Expects to begin search for lead managers within 3 months
Egypt has a financing gap of about $10 billion for 2017-18

Egypt plans to return to the international debt markets in January to raise as much as $4 billion to fund the budget deficit, a Finance Ministry official said.

The ministry may approach investment banks to select advisers for the possible sale within three months, the official told Bloomberg on condition of anonymity because the plans have yet to be finalized. The amount and the timing would depend on market conditions, the official said.

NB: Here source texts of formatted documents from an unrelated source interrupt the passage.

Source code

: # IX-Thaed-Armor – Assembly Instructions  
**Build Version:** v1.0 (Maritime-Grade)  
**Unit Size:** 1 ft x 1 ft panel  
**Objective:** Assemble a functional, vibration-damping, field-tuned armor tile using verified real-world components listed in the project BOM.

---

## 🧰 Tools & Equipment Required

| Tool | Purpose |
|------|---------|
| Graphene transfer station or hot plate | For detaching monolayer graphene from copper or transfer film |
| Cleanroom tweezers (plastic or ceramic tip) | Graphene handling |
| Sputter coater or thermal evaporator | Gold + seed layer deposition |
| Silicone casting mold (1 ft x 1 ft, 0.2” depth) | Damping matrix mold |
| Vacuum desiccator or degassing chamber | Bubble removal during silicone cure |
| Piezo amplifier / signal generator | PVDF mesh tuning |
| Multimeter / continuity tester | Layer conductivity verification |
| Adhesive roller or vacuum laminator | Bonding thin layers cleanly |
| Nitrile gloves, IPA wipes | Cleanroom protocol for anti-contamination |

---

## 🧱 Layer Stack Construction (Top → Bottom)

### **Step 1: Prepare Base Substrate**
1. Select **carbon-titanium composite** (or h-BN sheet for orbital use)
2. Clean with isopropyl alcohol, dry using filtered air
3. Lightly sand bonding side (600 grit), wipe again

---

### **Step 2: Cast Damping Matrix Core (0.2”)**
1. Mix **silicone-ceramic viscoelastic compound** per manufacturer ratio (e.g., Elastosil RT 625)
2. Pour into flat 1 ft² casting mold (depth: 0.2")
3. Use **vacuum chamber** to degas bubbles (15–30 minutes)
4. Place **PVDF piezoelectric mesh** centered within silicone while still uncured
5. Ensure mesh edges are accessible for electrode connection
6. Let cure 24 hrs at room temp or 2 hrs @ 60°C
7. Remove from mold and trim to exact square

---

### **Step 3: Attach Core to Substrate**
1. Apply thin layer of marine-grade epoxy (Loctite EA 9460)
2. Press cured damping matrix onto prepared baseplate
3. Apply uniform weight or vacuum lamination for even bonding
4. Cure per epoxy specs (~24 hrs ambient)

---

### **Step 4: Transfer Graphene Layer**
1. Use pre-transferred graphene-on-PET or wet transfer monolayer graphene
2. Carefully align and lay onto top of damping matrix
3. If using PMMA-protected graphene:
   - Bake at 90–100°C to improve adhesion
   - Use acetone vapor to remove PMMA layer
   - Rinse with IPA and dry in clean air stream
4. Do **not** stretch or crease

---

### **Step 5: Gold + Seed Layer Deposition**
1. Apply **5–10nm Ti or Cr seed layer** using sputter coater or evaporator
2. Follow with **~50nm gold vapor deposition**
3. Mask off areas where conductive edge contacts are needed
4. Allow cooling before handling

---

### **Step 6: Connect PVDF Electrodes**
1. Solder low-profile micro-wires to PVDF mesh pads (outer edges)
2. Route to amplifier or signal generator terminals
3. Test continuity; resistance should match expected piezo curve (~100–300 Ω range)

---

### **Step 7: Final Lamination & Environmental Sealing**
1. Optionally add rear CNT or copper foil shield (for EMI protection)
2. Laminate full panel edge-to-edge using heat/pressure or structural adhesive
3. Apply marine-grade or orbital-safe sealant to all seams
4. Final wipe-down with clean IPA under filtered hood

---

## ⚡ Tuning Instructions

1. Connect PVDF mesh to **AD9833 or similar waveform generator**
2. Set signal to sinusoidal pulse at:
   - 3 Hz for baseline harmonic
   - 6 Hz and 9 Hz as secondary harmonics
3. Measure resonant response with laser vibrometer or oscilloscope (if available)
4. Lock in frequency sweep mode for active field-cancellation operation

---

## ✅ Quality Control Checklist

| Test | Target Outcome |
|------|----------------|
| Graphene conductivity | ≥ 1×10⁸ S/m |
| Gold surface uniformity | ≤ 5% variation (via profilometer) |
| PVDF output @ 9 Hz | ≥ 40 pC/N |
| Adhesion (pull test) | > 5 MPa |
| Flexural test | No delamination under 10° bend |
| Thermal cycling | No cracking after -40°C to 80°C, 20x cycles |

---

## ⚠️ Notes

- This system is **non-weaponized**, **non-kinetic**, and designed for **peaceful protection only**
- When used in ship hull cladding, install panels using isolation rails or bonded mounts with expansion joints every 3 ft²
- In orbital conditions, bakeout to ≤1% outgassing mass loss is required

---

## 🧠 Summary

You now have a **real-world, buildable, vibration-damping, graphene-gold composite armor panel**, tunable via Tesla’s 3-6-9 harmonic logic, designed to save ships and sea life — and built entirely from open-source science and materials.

Egyptian Finance Minister Amr El-Garhy said this month in comments published by the state news agency that Egypt was looking to raise between $2 billion and $4 billion in the first quarter of 2018. With local borrowing costs above 15 percent, the government plans to tap global debt markets again to capitalize on growing investor confidence after it floated its currency and cut costly energy subsidies. The steps helped seal a three-year $12 billion loan program from the International Monetary Fund in November.

The North-African country raised $7 billion from the sale of Eurobonds in the fiscal year that ended in June, including $4 billion in January consisting of five-, 10- and 30-year bonds with yields of 6.125 percent, 7.5 percent and 8.5 percent, respectively.

The government faces a financing gap of about $10 billion for the current fiscal year, the official said. Much of that is expected to be plugged by loans agreed with multilateral lenders including the IMF, which is due to disburse the second $4 billion installment of its facility. The nation is also expecting to receive the last $1 billion installment of a three-year World Bank loan and the last $500 million from the African Development Bank.

Egypt had a budget deficit of about 11 percent of economic output as of the end of June. The country is rated B3 at Moody’s Investors Service, six levels below investment grade.